Judges are more likely to be skeptical of high-profile charges that carry some sort of moral weight, such as rape or domestic violence, he said. This was partly because they identified problems with how the system weighted information for certain crimes; For example, in cases of intimate partner violence, they believed that even defendants without a long criminal history could be dangerous. But they were also aware that the risk to themselves and others was higher. “Your worst nightmare is that you let someone get out on a lower bond and then they go and hurt someone. “So all of us, when I see these stories on the news, I think it could be any of us,” he said.

There are also costs to keeping a truly low-risk defendant in prison. It keeps people who are unlikely to harm anyone away from work, school, or family before they are convicted of a crime. But there is little reputational risk for judges, and adding a risk score does not change this calculus.

The deciding factor for juries was often not whether the algorithm appeared reliable, but whether it would help them justify a decision they wanted to make. Judges who release a defendant based on a low risk score, for example, “may shift some of the responsibility from themselves to the score,” Esthappan said. If the alleged victim “wants someone to be put in jail,” one subject said: “What you do as a judge is, ‘We’re guided by a risk assessment that gives a success score to the likelihood that the defendant will be discovered and re-arrested. And based on the law and that score My job is to create a bond that protects others in society.’”

“In practice, risk scores expand the discretion of judges, who use them strategically to justify criminal sanctions.”

Esthappan’s work pokes holes in the idea that algorithmic tools result in fairer, more consistent decisions. If jurors are choosing when to trust scores based on factors like reputational risk, they may not be reducing human bias, Esthappan said; actually this situation legitimation This is bias and makes it difficult to detect. “While policymakers tout their ability to restrict judicial discretion, in practice risk scores expand the discretion of judges, who use them strategically to justify criminal sanctions,” Esthappan writes in the study.

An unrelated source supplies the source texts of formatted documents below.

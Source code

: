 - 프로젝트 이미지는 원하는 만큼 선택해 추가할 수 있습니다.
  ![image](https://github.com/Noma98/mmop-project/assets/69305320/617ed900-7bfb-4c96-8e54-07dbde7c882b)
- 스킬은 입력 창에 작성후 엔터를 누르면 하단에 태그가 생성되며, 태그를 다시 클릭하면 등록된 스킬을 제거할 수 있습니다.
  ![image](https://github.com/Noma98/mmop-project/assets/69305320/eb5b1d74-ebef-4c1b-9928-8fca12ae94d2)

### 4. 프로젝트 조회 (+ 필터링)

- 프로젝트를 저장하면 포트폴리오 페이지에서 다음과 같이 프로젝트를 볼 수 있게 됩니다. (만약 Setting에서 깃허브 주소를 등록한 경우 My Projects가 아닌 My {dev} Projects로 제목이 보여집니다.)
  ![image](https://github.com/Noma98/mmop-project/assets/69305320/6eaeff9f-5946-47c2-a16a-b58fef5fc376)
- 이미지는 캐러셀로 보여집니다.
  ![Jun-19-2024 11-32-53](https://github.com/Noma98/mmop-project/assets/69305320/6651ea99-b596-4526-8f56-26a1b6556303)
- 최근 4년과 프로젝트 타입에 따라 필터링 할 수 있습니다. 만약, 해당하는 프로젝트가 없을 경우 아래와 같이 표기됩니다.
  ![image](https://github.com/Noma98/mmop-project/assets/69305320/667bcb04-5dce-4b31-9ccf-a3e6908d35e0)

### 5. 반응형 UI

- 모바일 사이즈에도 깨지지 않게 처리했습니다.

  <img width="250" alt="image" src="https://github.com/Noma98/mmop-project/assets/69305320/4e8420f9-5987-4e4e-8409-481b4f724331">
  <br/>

Risk assessments are “a technocratic plaything of policymakers and academics,” says Megan Stevenson, an economist and criminal justice expert at the University of Virginia School of Law. This seems like an attractive tool to try to “remove randomness and uncertainty from this process,” he says, but studies of their effects show that they generally don’t have a big impact on outcomes.

A bigger problem is that judges are forced to work with extremely limited time and information. Berk, the University of Pennsylvania professor, says collecting more and better information could help algorithms make better assessments. But this would require time and resources that court systems may not have.

But when Esthappan interviewed public defenders, they raised an even more fundamental question: Should pretrial detention in its current form really exist? Judges don’t just work with incomplete data. Often relying heavily on guesswork, they determine someone’s freedom before that person even has a chance to fight the charges. “In this context, I think it makes sense for judges to rely on a risk assessment tool because they have very limited information,” Esthappan said. threshold. “But on the other hand, I find it a bit distracting.”

Algorithmic tools aim to solve a real problem with imperfect human decision-making. “The question is, is that really the problem?” Esthappan tells threshold. “Are the judges being biased, or is there something more structurally problematic about the way we listen to people at the preliminary hearing?” His answer is: “There is a problem that cannot necessarily be fixed by risk assessments, but it gets into a deeper cultural issue in the criminal courts.”